Didier Deschamps n’a pas fait dans la langue de bois, lundi, en conférence de presse à Clairefontaine: il n’est pas très emballé par un retour de Dimitri Payet, le joueur vedette de l’équipe de France lors de l’Euro 2016, désormais âgé de 32 ans. On le comprend, le sélectionneur des Bleus est déjà bien fourni dans le secteur offensif, avec Antoine Griezmann, Olivier Giroud et Kylian Mbappé en éléments incontournables. Thomas Lemar, Kingsley Coman, Wissam Ben Yedder et Nabil Fekir complètent le secteur offensif des Bleus pour les matches contre la Moldavie et l’Albanie en éliminatoires de l’Euro 2020.

Des anciens habitués du groupe France comme Ousmane Dembélé et Anthony Martial ne sont pas de la partie, mais si l’ailier du Barça a bien du mal à convaincre depuis qu'il est arrivé en Catalogne (quand il n'est pas blessé aux ischio-jambiers...), l’attaquant de Manchester United est actuellement en pleine forme. "La Dèche" laisse clairement la porte ouverte à "Toto" Martial, replacé en pointe chez les Red Devils depuis l'été dernier et auteur de 5 buts en 10 matches depuis le début de l’exercice.

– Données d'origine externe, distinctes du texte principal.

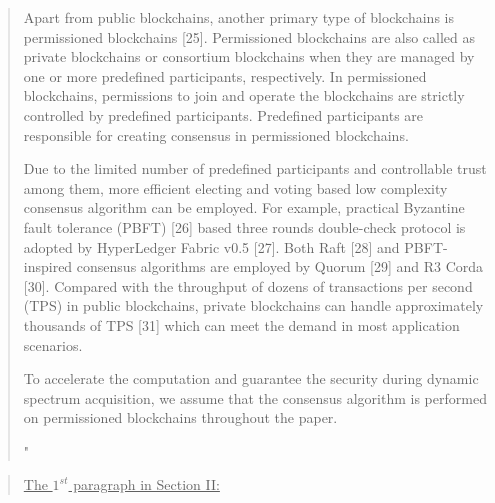 \documentclass[12pt,draftcls, onecolumn]{IEEEtran}
\begin{document}
\begin{quote}
{{\hspace{0.15in} Apart from public blockchains, another primary type of blockchains is permissioned blockchains [25]. Permissioned blockchains are also called as private blockchains or consortium blockchains when they are managed by one or more predefined participants, respectively. In permissioned blockchains,  permissions to join and operate the blockchains are strictly controlled by predefined participants. Predefined participants are responsible for creating consensus in permissioned blockchains.

\hspace{0.15in} Due to the limited number of predefined participants and controllable trust among them, more efficient electing and voting based low complexity consensus algorithm can be employed. For example,  practical Byzantine fault tolerance (PBFT) [26] based three rounds double-check protocol is adopted by HyperLedger Fabric v0.5 [27]. Both Raft [28] and PBFT-inspired consensus algorithms are employed by Quorum [29] and R3 Corda [30]. Compared with the throughput of dozens of transactions per second (TPS) in public blockchains, private blockchains can handle approximately thousands of TPS [31] which can meet the demand in most application scenarios.

\hspace{0.15in} To accelerate the computation and guarantee the security during dynamic spectrum acquisition, we assume that the consensus algorithm is performed on permissioned blockchains throughout the paper.}"}
\end{quote}

\begin{quote}
\underline{The $1^{st}$ paragraph in Section II:}
\vspace{0mm}
\end{quote}
\end{document}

"Il a fait partie de l’équipe de France depuis de longues années. Depuis, cela a été moins le cas, il a été souvent blessé, freiné. Certaines fois, il n’a pas pu répondre à ma convocation. Il est revenu aujourd’hui dans un rôle d’attaquant axial et à lui de continuer dans cette voie-là. Il fait partie des joueurs qui sont susceptibles d’être convoqués même si ce n’est pas le cas pour ce rassemblent", explique ainsi le sélectionneur tricolore, qui a toujours apprécié le joueur révélé à l'AS Monaco. Il est clairement le favori pour pallier à un forfait ces prochains jours...

Didier Deschamps a également été interrogé sur Marcus Thuram, le fils de son ami, qui réalise un superbe début de saison avec Mönchengladbach (8 buts, 5 passes décisives en 17 matches). "Il est en progression, au-delà ce qu’il pouvait faire (à Guingamp et avec les Espoirs, ndlr), il y associe un peu plus d’efficacité, dans un rôle qui n’est pas forcément le même puisqu’il est de temps en temps deuxième attaquant axial, avec des avantages et des inconvénients. Il fait partie des joueurs que l’on suit. Même si son papa ne s’appelait pas Lilian, on le suivrait quand même", assure l’entraîneur des champions du monde 2018.